• PROBLEM REQUIREMENTS: Nothing but the lines from the start of the entries below through the line containing "Todas as análises" should appear in the answer, copied exactly and free of pictures.

(Document images with source code)
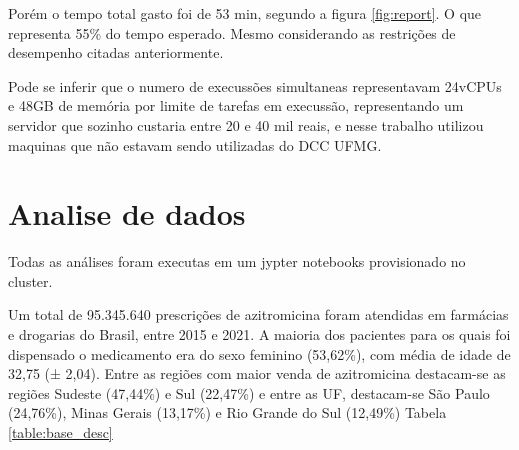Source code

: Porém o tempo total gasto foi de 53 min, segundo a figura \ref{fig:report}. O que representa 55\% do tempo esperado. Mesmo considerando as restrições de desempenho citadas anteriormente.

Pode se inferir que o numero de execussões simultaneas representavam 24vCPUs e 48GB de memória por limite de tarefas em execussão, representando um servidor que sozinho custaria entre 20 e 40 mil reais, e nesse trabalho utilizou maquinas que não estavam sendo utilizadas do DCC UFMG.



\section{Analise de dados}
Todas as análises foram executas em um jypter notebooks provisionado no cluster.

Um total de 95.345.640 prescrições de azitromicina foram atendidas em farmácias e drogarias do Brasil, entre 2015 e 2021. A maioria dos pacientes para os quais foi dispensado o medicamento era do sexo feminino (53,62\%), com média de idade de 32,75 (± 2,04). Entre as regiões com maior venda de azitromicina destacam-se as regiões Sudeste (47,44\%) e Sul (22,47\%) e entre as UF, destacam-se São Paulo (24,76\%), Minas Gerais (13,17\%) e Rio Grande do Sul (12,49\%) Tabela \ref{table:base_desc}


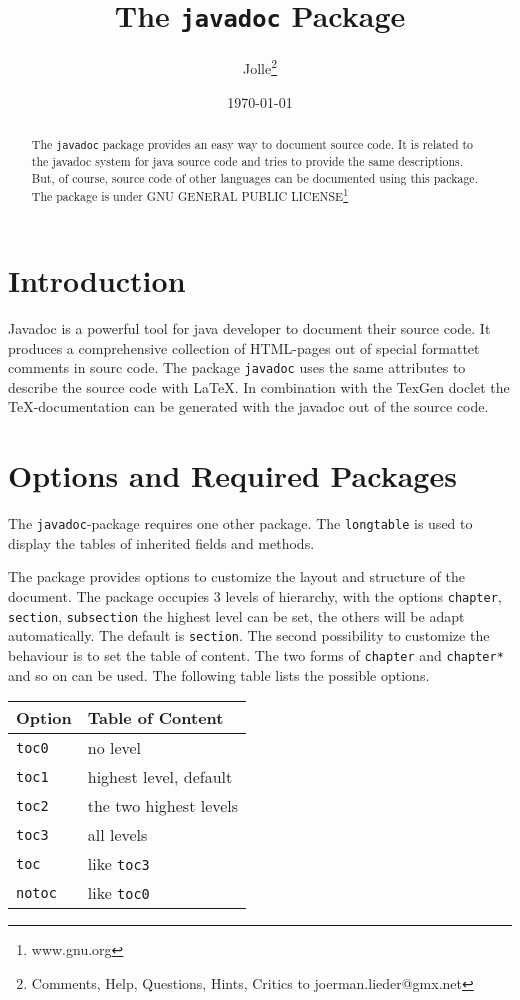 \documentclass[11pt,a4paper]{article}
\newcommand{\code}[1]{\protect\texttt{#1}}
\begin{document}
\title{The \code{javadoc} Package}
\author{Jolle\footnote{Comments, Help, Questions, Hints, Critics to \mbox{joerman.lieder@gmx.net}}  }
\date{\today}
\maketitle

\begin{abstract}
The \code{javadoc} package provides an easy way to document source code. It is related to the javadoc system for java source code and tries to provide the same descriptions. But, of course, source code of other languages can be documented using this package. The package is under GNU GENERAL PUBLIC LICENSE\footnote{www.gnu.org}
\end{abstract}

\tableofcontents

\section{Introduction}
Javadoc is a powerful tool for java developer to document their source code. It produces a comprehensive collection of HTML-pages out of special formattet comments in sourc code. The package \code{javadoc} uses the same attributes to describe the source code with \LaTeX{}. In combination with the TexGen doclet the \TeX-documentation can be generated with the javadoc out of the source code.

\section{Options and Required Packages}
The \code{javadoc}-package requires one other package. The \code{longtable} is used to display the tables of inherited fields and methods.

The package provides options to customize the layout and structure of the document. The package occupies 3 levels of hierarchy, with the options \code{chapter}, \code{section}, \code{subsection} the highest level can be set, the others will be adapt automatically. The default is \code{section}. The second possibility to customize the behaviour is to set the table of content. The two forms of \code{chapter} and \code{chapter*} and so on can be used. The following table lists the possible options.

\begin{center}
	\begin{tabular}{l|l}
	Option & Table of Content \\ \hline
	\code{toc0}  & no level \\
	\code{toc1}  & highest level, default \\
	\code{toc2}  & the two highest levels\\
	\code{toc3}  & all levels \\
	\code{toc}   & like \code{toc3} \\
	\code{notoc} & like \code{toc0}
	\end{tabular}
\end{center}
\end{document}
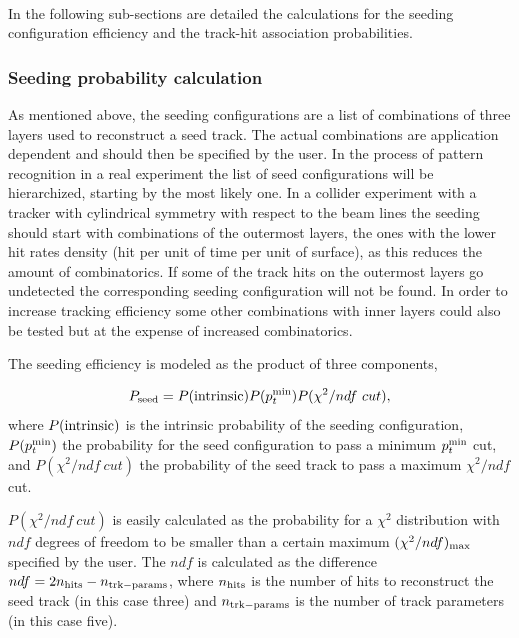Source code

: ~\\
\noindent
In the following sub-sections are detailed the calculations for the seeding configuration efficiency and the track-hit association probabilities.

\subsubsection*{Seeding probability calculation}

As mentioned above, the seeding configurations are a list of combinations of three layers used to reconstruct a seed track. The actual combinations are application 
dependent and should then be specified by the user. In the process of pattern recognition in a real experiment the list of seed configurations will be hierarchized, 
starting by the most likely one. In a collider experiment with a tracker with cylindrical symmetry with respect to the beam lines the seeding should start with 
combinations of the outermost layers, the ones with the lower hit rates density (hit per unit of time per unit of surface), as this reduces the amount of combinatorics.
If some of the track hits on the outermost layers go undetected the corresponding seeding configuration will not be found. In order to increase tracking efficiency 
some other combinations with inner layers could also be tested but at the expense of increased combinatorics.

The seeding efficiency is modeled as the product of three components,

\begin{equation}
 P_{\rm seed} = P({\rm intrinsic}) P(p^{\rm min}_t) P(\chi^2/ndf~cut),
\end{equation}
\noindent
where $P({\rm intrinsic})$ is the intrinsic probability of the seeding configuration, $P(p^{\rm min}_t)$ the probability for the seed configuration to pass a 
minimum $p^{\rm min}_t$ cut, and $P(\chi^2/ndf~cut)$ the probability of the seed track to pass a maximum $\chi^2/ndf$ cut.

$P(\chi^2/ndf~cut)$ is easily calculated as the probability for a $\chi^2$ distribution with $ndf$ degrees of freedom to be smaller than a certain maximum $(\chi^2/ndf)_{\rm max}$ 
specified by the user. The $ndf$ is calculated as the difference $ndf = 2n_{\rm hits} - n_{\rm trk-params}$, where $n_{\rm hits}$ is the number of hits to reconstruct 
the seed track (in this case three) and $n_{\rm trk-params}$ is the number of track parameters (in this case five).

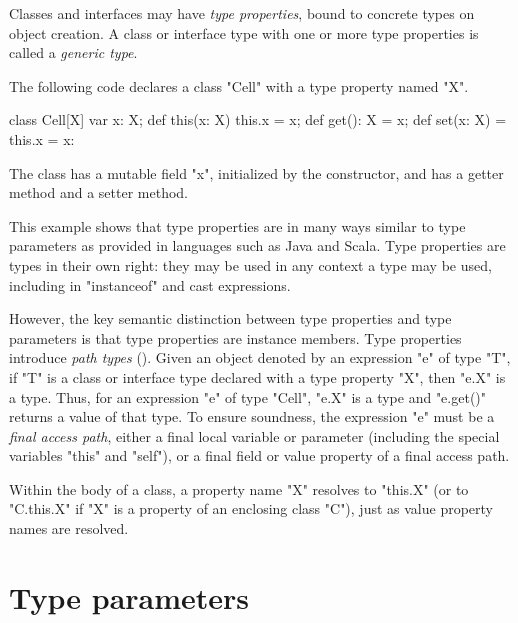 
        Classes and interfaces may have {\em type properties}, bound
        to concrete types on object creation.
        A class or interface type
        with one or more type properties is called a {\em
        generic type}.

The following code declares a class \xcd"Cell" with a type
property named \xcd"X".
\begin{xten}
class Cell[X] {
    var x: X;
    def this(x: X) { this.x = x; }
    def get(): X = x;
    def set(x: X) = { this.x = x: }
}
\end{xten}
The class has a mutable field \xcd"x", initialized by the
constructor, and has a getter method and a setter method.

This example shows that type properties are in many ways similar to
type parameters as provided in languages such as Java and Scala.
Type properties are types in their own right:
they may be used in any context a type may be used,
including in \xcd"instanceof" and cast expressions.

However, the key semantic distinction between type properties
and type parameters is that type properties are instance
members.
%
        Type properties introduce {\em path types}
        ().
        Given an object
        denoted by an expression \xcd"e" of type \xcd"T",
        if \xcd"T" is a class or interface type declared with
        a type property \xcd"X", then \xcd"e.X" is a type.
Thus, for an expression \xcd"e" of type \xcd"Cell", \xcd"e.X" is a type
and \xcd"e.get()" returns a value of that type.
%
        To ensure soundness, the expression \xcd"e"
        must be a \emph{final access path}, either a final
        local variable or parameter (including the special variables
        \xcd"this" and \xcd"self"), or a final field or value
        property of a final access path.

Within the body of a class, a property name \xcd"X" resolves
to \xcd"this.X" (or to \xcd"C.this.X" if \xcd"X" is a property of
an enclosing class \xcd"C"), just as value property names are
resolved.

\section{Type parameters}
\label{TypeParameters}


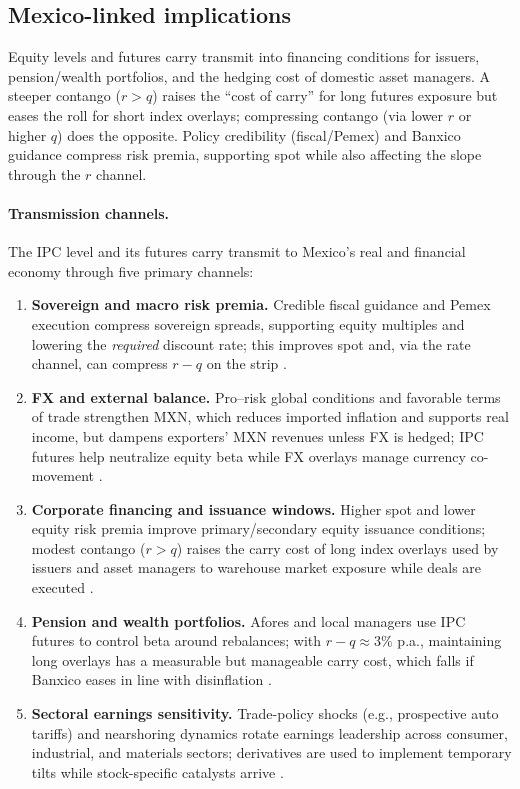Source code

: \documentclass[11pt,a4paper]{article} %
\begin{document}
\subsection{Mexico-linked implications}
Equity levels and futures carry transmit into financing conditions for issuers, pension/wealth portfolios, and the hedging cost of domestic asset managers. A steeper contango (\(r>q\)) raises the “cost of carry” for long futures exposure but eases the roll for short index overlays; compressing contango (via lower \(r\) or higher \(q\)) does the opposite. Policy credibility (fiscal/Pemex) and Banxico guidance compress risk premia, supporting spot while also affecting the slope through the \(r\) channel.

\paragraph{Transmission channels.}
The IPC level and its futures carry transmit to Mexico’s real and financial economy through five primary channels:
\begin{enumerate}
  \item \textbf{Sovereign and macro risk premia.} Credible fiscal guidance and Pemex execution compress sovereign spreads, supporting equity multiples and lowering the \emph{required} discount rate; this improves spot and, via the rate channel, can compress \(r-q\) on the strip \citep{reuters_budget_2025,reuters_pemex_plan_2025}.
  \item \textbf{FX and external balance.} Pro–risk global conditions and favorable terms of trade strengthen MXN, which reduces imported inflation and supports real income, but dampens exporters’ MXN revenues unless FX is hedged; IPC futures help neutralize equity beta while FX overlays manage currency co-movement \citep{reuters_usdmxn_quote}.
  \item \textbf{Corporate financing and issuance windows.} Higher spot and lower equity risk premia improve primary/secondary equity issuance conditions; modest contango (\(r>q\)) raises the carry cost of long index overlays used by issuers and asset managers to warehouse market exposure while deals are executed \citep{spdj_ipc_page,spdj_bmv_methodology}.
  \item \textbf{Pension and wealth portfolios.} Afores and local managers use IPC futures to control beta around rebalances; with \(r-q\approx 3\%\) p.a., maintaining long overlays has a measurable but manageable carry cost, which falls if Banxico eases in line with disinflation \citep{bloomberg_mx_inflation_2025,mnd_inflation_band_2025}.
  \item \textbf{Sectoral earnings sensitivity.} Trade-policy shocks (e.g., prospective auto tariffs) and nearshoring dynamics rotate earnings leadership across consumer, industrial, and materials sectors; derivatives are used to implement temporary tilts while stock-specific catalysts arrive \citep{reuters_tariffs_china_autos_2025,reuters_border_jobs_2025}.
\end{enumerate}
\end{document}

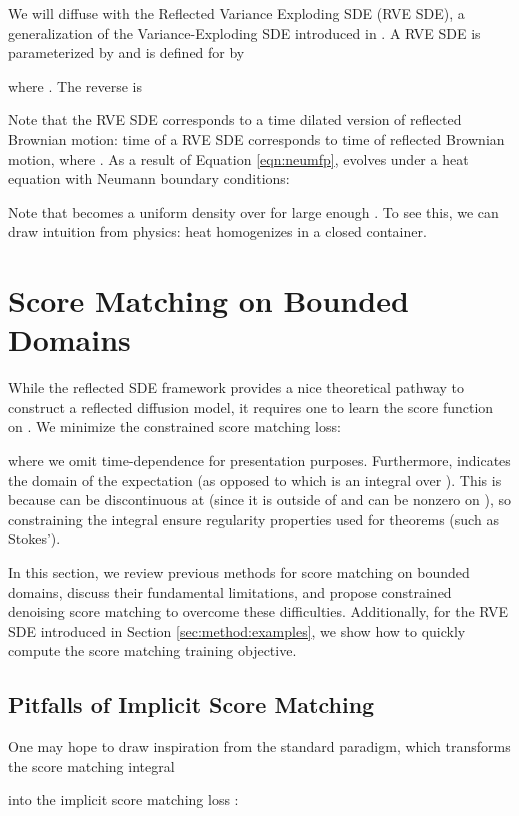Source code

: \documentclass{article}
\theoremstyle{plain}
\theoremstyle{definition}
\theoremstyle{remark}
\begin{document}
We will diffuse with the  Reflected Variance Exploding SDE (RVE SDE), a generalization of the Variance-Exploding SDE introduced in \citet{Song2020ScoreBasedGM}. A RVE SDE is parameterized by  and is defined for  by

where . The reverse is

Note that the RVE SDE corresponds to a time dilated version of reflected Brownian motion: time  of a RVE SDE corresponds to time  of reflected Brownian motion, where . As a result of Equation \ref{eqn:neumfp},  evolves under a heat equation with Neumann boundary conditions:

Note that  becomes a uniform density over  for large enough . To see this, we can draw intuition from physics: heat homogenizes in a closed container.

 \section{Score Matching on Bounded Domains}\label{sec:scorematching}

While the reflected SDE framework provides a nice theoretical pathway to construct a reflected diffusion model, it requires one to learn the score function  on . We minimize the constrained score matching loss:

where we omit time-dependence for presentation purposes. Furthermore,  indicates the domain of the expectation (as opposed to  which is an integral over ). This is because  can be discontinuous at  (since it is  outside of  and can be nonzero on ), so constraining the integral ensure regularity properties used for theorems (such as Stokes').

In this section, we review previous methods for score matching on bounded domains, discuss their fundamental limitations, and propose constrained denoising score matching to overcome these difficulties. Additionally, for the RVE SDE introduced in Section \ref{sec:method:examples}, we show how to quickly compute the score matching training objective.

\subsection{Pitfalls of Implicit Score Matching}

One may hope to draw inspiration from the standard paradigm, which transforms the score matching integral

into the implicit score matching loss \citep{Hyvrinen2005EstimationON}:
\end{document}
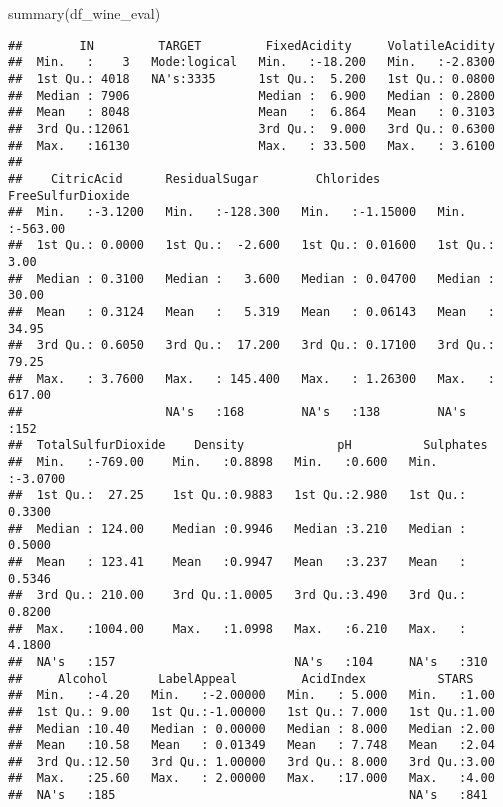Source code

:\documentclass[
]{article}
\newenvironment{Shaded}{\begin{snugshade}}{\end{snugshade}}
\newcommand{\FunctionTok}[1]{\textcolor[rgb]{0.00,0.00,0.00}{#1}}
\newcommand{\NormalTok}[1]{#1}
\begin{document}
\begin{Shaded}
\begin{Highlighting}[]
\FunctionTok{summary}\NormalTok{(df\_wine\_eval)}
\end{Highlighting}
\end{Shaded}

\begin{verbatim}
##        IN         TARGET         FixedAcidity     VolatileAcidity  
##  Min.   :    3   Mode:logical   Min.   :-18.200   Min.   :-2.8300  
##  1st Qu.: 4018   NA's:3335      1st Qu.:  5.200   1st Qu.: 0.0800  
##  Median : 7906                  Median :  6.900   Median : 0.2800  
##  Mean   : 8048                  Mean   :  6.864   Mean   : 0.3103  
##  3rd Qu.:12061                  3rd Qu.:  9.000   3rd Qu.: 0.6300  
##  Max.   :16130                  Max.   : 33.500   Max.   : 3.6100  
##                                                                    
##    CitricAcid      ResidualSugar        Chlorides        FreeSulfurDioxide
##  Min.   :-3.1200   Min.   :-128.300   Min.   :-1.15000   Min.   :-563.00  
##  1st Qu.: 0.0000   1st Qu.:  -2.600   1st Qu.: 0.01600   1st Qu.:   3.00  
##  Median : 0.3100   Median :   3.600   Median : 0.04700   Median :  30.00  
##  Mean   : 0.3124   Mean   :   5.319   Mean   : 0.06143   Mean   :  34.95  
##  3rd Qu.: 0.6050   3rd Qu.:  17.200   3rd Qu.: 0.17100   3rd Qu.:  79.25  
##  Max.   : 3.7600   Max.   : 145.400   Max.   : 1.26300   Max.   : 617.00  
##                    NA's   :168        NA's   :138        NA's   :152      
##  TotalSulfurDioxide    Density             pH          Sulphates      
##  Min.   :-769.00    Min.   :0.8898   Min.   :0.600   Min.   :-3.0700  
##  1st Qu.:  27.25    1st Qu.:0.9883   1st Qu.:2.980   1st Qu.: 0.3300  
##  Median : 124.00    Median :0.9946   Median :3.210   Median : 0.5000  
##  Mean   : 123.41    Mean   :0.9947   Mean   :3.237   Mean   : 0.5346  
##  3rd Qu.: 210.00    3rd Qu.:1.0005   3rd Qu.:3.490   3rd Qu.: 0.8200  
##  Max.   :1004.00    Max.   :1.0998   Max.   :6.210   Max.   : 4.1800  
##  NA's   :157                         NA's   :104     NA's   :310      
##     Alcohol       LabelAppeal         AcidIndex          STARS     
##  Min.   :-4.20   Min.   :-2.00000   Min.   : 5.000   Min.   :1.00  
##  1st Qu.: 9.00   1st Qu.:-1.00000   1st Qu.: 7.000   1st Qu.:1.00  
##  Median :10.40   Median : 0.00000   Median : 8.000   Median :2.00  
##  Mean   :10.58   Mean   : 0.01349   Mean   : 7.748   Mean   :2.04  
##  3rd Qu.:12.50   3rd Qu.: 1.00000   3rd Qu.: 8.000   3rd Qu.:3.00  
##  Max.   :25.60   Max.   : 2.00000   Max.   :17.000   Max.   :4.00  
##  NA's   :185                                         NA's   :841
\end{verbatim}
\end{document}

• ANSWER SPACE:
Source code

: Porém o tempo total gasto foi de 53 min, segundo a figura \ref{fig:report}. O que representa 55\% do tempo esperado. Mesmo considerando as restrições de desempenho citadas anteriormente.

Pode se inferir que o numero de execussões simultaneas representavam 24vCPUs e 48GB de memória por limite de tarefas em execussão, representando um servidor que sozinho custaria entre 20 e 40 mil reais, e nesse trabalho utilizou maquinas que não estavam sendo utilizadas do DCC UFMG.



\section{Analise de dados}
Todas as análises foram executas em um jypter notebooks provisionado no cluster.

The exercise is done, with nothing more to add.